==== DATA SECTION ====

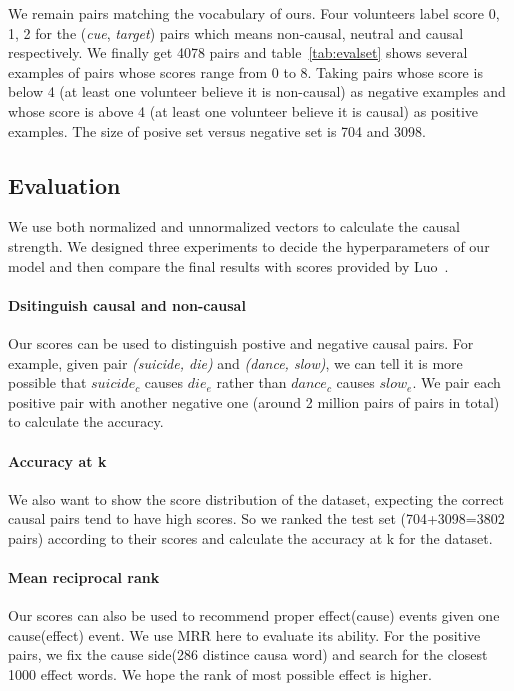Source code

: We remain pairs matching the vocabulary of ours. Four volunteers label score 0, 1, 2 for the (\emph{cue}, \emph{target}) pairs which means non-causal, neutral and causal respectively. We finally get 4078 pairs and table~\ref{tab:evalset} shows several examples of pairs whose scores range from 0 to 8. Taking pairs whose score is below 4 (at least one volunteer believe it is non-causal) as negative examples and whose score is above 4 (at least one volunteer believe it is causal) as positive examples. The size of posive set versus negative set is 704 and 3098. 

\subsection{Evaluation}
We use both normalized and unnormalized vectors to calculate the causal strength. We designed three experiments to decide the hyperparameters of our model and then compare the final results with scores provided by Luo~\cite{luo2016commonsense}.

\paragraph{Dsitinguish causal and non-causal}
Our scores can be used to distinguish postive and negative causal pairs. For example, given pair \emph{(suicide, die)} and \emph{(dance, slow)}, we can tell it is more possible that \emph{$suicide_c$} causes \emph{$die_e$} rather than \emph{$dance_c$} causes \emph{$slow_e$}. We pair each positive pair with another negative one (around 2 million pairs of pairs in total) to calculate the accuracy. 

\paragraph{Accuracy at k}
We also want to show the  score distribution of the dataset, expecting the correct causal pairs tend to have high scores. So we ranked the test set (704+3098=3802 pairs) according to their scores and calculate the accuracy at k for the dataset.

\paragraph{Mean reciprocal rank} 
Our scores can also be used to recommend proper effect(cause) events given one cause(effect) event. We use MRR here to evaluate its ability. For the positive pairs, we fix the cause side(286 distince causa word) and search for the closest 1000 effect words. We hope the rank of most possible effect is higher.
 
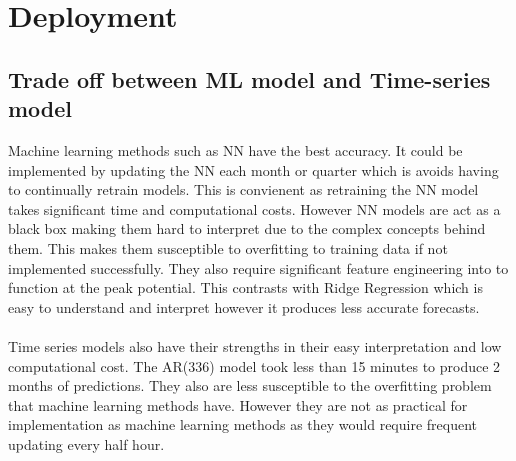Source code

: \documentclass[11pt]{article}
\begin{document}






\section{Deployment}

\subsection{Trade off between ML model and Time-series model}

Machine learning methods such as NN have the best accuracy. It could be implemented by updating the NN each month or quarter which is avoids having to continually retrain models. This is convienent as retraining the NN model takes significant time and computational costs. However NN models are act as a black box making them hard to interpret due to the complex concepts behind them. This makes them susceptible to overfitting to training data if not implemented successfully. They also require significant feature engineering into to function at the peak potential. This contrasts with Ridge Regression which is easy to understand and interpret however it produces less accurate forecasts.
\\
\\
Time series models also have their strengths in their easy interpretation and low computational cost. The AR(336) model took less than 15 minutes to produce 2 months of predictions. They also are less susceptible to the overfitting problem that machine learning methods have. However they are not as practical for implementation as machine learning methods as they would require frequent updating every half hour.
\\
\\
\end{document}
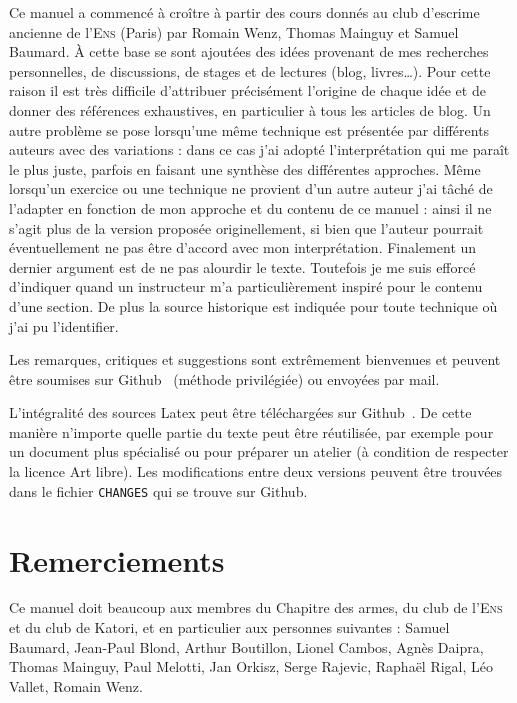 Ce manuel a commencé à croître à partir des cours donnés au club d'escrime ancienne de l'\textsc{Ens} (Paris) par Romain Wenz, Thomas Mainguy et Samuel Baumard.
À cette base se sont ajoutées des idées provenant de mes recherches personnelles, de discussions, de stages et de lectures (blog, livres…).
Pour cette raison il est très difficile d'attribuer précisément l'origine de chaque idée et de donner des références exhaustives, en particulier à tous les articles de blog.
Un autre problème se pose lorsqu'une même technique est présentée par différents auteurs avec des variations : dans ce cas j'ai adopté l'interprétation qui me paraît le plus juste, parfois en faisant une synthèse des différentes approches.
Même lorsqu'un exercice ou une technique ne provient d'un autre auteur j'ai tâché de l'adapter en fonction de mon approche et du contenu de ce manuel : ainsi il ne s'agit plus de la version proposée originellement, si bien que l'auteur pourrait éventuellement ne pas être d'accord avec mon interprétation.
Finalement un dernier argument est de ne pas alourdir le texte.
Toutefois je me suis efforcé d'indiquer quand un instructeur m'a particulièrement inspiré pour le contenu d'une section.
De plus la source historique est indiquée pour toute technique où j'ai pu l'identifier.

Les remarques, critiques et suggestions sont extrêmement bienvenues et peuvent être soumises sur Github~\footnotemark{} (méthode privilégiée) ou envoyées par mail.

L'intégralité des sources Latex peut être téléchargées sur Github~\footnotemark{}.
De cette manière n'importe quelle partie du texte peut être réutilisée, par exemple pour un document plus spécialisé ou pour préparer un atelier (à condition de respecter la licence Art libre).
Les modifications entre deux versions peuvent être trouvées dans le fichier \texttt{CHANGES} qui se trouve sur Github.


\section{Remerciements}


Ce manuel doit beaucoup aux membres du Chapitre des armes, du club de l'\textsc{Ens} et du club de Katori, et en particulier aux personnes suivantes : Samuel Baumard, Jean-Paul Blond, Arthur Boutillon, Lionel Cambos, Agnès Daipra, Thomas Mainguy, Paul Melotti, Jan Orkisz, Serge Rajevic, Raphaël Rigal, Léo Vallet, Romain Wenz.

====

• TASK TO COMPLETE
Print every line of the material above exactly as it reads, skipping the pictures.

• SOLUTION TO THE EXERCISE
Source code

: We remain pairs matching the vocabulary of ours. Four volunteers label score 0, 1, 2 for the (\emph{cue}, \emph{target}) pairs which means non-causal, neutral and causal respectively. We finally get 4078 pairs and table~\ref{tab:evalset} shows several examples of pairs whose scores range from 0 to 8. Taking pairs whose score is below 4 (at least one volunteer believe it is non-causal) as negative examples and whose score is above 4 (at least one volunteer believe it is causal) as positive examples. The size of posive set versus negative set is 704 and 3098. 

\subsection{Evaluation}
We use both normalized and unnormalized vectors to calculate the causal strength. We designed three experiments to decide the hyperparameters of our model and then compare the final results with scores provided by Luo~\cite{luo2016commonsense}.

\paragraph{Dsitinguish causal and non-causal}
Our scores can be used to distinguish postive and negative causal pairs. For example, given pair \emph{(suicide, die)} and \emph{(dance, slow)}, we can tell it is more possible that \emph{$suicide_c$} causes \emph{$die_e$} rather than \emph{$dance_c$} causes \emph{$slow_e$}. We pair each positive pair with another negative one (around 2 million pairs of pairs in total) to calculate the accuracy. 

\paragraph{Accuracy at k}
We also want to show the  score distribution of the dataset, expecting the correct causal pairs tend to have high scores. So we ranked the test set (704+3098=3802 pairs) according to their scores and calculate the accuracy at k for the dataset.

\paragraph{Mean reciprocal rank} 
Our scores can also be used to recommend proper effect(cause) events given one cause(effect) event. We use MRR here to evaluate its ability. For the positive pairs, we fix the cause side(286 distince causa word) and search for the closest 1000 effect words. We hope the rank of most possible effect is higher.
 
Source code

: \documentclass[11pt]{article}
\begin{document}






\section{Deployment}

\subsection{Trade off between ML model and Time-series model}

Machine learning methods such as NN have the best accuracy. It could be implemented by updating the NN each month or quarter which is avoids having to continually retrain models. This is convienent as retraining the NN model takes significant time and computational costs. However NN models are act as a black box making them hard to interpret due to the complex concepts behind them. This makes them susceptible to overfitting to training data if not implemented successfully. They also require significant feature engineering into to function at the peak potential. This contrasts with Ridge Regression which is easy to understand and interpret however it produces less accurate forecasts.
\\
\\
Time series models also have their strengths in their easy interpretation and low computational cost. The AR(336) model took less than 15 minutes to produce 2 months of predictions. They also are less susceptible to the overfitting problem that machine learning methods have. However they are not as practical for implementation as machine learning methods as they would require frequent updating every half hour.
\\
\\
\end{document}
 Ce manuel a commencé à croître à partir des cours donnés au club d'escrime ancienne de l'\textsc{Ens} (Paris) par Romain Wenz, Thomas Mainguy et Samuel Baumard.
À cette base se sont ajoutées des idées provenant de mes recherches personnelles, de discussions, de stages et de lectures (blog, livres…).
Pour cette raison il est très difficile d'attribuer précisément l'origine de chaque idée et de donner des références exhaustives, en particulier à tous les articles de blog.
Un autre problème se pose lorsqu'une même technique est présentée par différents auteurs avec des variations : dans ce cas j'ai adopté l'interprétation qui me paraît le plus juste, parfois en faisant une synthèse des différentes approches.
Même lorsqu'un exercice ou une technique ne provient d'un autre auteur j'ai tâché de l'adapter en fonction de mon approche et du contenu de ce manuel : ainsi il ne s'agit plus de la version proposée originellement, si bien que l'auteur pourrait éventuellement ne pas être d'accord avec mon interprétation.
Finalement un dernier argument est de ne pas alourdir le texte.
Toutefois je me suis efforcé d'indiquer quand un instructeur m'a particulièrement inspiré pour le contenu d'une section.
De plus la source historique est indiquée pour toute technique où j'ai pu l'identifier.

Les remarques, critiques et suggestions sont extrêmement bienvenues et peuvent être soumises sur Github~\footnotemark{} (méthode privilégiée) ou envoyées par mail.

L'intégralité des sources Latex peut être téléchargées sur Github~\footnotemark{}.
De cette manière n'importe quelle partie du texte peut être réutilisée, par exemple pour un document plus spécialisé ou pour préparer un atelier (à condition de respecter la licence Art libre).
Les modifications entre deux versions peuvent être trouvées dans le fichier \texttt{CHANGES} qui se trouve sur Github.


\section{Remerciements}


Ce manuel doit beaucoup aux membres du Chapitre des armes, du club de l'\textsc{Ens} et du club de Katori, et en particulier aux personnes suivantes : Samuel Baumard, Jean-Paul Blond, Arthur Boutillon, Lionel Cambos, Agnès Daipra, Thomas Mainguy, Paul Melotti, Jan Orkisz, Serge Rajevic, Raphaël Rigal, Léo Vallet, Romain Wenz.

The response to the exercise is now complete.